>>>>>
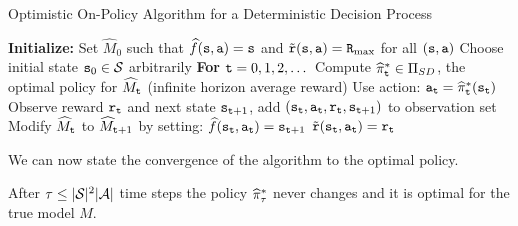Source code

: \begin{algorithm}[H]
\caption{Optimistic On-Policy Algorithm for a Deterministic Decision Process}
\begin{algorithmic}[1]
\State \textbf{Initialize:}
\State Set $\widehat{M}_0$ such that $\widehat{f}({\tt s}, {\tt a}) = {\tt s}$ and $\tilde{{\tt r}}({\tt s}, {\tt a}) = {\tt R}_{\max }$ for all $({\tt s}, {\tt a})$
\State Choose initial state ${\tt s}_0 \in \mathcal{S}$ arbitrarily
\State \textbf{For} ${\tt t} = 0,1,2,\dots$
\State \quad Compute $\widehat{\pi}^*_{\tt t} \in \Pi_{SD}$, the optimal policy for $\widehat{M}_{\tt t}$ (infinite horizon average reward)
\State \quad Use action: ${\tt a}_{\tt t} = \widehat{\pi}^*_{\tt t}({\tt s}_{\tt t})$
\State \quad Observe reward ${\tt r}_{\tt t}$ and next state ${\tt s}_{{\tt t}+1}$, add $({\tt s}_{\tt t}, {\tt a}_{\tt t}, {\tt r}_{\tt t}, {\tt s}_{{\tt t}+1})$ to observation set
\State \quad Modify $\widehat{M}_{\tt t}$ to $\widehat{M}_{{\tt t}+1}$ by setting:
\State \quad \quad $\widehat{f}({\tt s}_{\tt t}, {\tt a}_{\tt t}) = {\tt s}_{{\tt t}+1}$
\State \quad \quad $\tilde{{\tt r}}({\tt s}_{\tt t}, {\tt a}_{\tt t}) = {\tt r}_{\tt t}$
\end{algorithmic}
\end{algorithm}


We can now state the convergence of the algorithm to the optimal
policy.

\begin{theorem}
After $\tau\leq|\mathcal{S}|^2|\mathcal{A}|$ time steps the policy
$\widehat{\pi}^*_\tau$ never changes and it is optimal for the true model $M$.
\end{theorem}

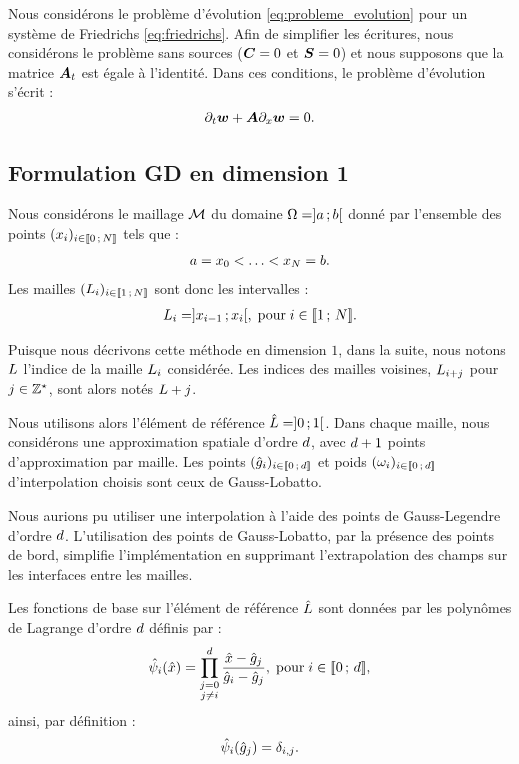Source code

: Nous considérons le problème d'évolution \eqref{eq:probleme_evolution}
pour un système de Friedrichs \eqref{eq:friedrichs}.
Afin de simplifier les écritures, nous considérons le problème
sans sources ($\bm{C} = 0$ et $\bm{S} = 0$) et nous supposons
que la matrice $\bm{A}_{t}$ est égale à l’identité.
Dans ces conditions, le problème d'évolution s'écrit :
\begin{align}
	\partial_{t} \bm{w} + \bm{A} \partial_{x} \bm{w} = 0 .
\end{align}



\subsection{Formulation GD en dimension 1}
\label{ssect:formulation_gd_1-d}


Nous considérons le maillage $\mathcal{M}$ du domaine
$\Omega = \rbrack a\,;b\lbrack$ donné par l'ensemble des points
$(x_{i})_{i \in \lbrack\!\lbrack0\,;\,N\rbrack\!\rbrack}$ tels que :
\begin{align}
	a = x_{0} < \ldots < x_{N} = b .
\end{align}
Les mailles $(L_i)_{i \in \lbrack\!\lbrack1\,;\,N\rbrack\!\rbrack}$ sont donc
les intervalles :
\begin{align}
	L_i = \rbrack x_{i - 1}\,;x_{i}\lbrack ,
	\; \mathrm{pour} \; i \in \lbrack\!\lbrack1\,;\,N\rbrack\!\rbrack .
\end{align}

\begin{remark}
	Puisque nous décrivons cette méthode en dimension $1$, dans la suite,
	nous notons $L$ l'indice de la maille $L_i$ considérée.
	Les indices des mailles voisines, $L_{i + j}$ pour
	$j \in \mathbb{Z}^\star$, sont alors notés $L + j$. 
\end{remark}


Nous utilisons alors l'élément de référence $\hat{L} = \rbrack0\,;1\lbrack$.
Dans chaque maille, nous considérons une approximation spatiale
d'ordre $d$, avec $d + 1$ points d'approximation par maille.
Les points $(\hat{g}_{i})_{i \in \lbrack\!\lbrack0\,;\,d\rbrack\!\rbrack}$ et poids
$(\omega_{i})_{i \in \lbrack\!\lbrack0\,;\,d\rbrack\!\rbrack}$ d'interpolation choisis sont
ceux de Gauss-Lobatto.
\begin{remark}
	Nous aurions pu utiliser une interpolation à l'aide des points de
	Gauss-Legendre d'ordre $d$. L'utilisation des points
	de Gauss-Lobatto, par la présence des points de bord, simplifie
	l'implémentation en supprimant l'extrapolation des champs sur les
	interfaces entre les mailles.
\end{remark}
Les fonctions de base sur l'élément de référence $\hat{L}$ sont données
par les polynômes de Lagrange d'ordre $d$ définis par :
\begin{align}
	\hat{\psi}_{i}(\hat{x}) = \prod_{\substack{j=0 \\ j \neq i}}^{d}
	\frac{\hat{x} - \hat{g}_{j}}{\hat{g}_{i} - \hat{g}_{j}} ,
	\; \mathrm{pour} \; i \in \lbrack\!\lbrack0\,;\,d\rbrack\!\rbrack ,
\end{align}
ainsi, par définition :
\begin{align}
	\hat{\psi}_{i}(\hat{g}_{j}) = \delta_{i,j} .
\end{align}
<<<<<
> **Exercise aim**
Reproduce all lines above exactly. Leave the images out.

> **Exercise answer**
Source code

: \begin{algorithm}[H]
\caption{Optimistic On-Policy Algorithm for a Deterministic Decision Process}
\begin{algorithmic}[1]
\State \textbf{Initialize:}
\State Set $\widehat{M}_0$ such that $\widehat{f}({\tt s}, {\tt a}) = {\tt s}$ and $\tilde{{\tt r}}({\tt s}, {\tt a}) = {\tt R}_{\max }$ for all $({\tt s}, {\tt a})$
\State Choose initial state ${\tt s}_0 \in \mathcal{S}$ arbitrarily
\State \textbf{For} ${\tt t} = 0,1,2,\dots$
\State \quad Compute $\widehat{\pi}^*_{\tt t} \in \Pi_{SD}$, the optimal policy for $\widehat{M}_{\tt t}$ (infinite horizon average reward)
\State \quad Use action: ${\tt a}_{\tt t} = \widehat{\pi}^*_{\tt t}({\tt s}_{\tt t})$
\State \quad Observe reward ${\tt r}_{\tt t}$ and next state ${\tt s}_{{\tt t}+1}$, add $({\tt s}_{\tt t}, {\tt a}_{\tt t}, {\tt r}_{\tt t}, {\tt s}_{{\tt t}+1})$ to observation set
\State \quad Modify $\widehat{M}_{\tt t}$ to $\widehat{M}_{{\tt t}+1}$ by setting:
\State \quad \quad $\widehat{f}({\tt s}_{\tt t}, {\tt a}_{\tt t}) = {\tt s}_{{\tt t}+1}$
\State \quad \quad $\tilde{{\tt r}}({\tt s}_{\tt t}, {\tt a}_{\tt t}) = {\tt r}_{\tt t}$
\end{algorithmic}
\end{algorithm}


We can now state the convergence of the algorithm to the optimal
policy.

\begin{theorem}
After $\tau\leq|\mathcal{S}|^2|\mathcal{A}|$ time steps the policy
$\widehat{\pi}^*_\tau$ never changes and it is optimal for the true model $M$.
\end{theorem}

Source code

: Nous considérons le problème d'évolution \eqref{eq:probleme_evolution}
pour un système de Friedrichs \eqref{eq:friedrichs}.
Afin de simplifier les écritures, nous considérons le problème
sans sources ($\bm{C} = 0$ et $\bm{S} = 0$) et nous supposons
que la matrice $\bm{A}_{t}$ est égale à l’identité.
Dans ces conditions, le problème d'évolution s'écrit :
\begin{align}
	\partial_{t} \bm{w} + \bm{A} \partial_{x} \bm{w} = 0 .
\end{align}



\subsection{Formulation GD en dimension 1}
\label{ssect:formulation_gd_1-d}


Nous considérons le maillage $\mathcal{M}$ du domaine
$\Omega = \rbrack a\,;b\lbrack$ donné par l'ensemble des points
$(x_{i})_{i \in \lbrack\!\lbrack0\,;\,N\rbrack\!\rbrack}$ tels que :
\begin{align}
	a = x_{0} < \ldots < x_{N} = b .
\end{align}
Les mailles $(L_i)_{i \in \lbrack\!\lbrack1\,;\,N\rbrack\!\rbrack}$ sont donc
les intervalles :
\begin{align}
	L_i = \rbrack x_{i - 1}\,;x_{i}\lbrack ,
	\; \mathrm{pour} \; i \in \lbrack\!\lbrack1\,;\,N\rbrack\!\rbrack .
\end{align}

\begin{remark}
	Puisque nous décrivons cette méthode en dimension $1$, dans la suite,
	nous notons $L$ l'indice de la maille $L_i$ considérée.
	Les indices des mailles voisines, $L_{i + j}$ pour
	$j \in \mathbb{Z}^\star$, sont alors notés $L + j$. 
\end{remark}


Nous utilisons alors l'élément de référence $\hat{L} = \rbrack0\,;1\lbrack$.
Dans chaque maille, nous considérons une approximation spatiale
d'ordre $d$, avec $d + 1$ points d'approximation par maille.
Les points $(\hat{g}_{i})_{i \in \lbrack\!\lbrack0\,;\,d\rbrack\!\rbrack}$ et poids
$(\omega_{i})_{i \in \lbrack\!\lbrack0\,;\,d\rbrack\!\rbrack}$ d'interpolation choisis sont
ceux de Gauss-Lobatto.
\begin{remark}
	Nous aurions pu utiliser une interpolation à l'aide des points de
	Gauss-Legendre d'ordre $d$. L'utilisation des points
	de Gauss-Lobatto, par la présence des points de bord, simplifie
	l'implémentation en supprimant l'extrapolation des champs sur les
	interfaces entre les mailles.
\end{remark}
Les fonctions de base sur l'élément de référence $\hat{L}$ sont données
par les polynômes de Lagrange d'ordre $d$ définis par :
\begin{align}
	\hat{\psi}_{i}(\hat{x}) = \prod_{\substack{j=0 \\ j \neq i}}^{d}
	\frac{\hat{x} - \hat{g}_{j}}{\hat{g}_{i} - \hat{g}_{j}} ,
	\; \mathrm{pour} \; i \in \lbrack\!\lbrack0\,;\,d\rbrack\!\rbrack ,
\end{align}
ainsi, par définition :
\begin{align}
	\hat{\psi}_{i}(\hat{g}_{j}) = \delta_{i,j} .
\end{align}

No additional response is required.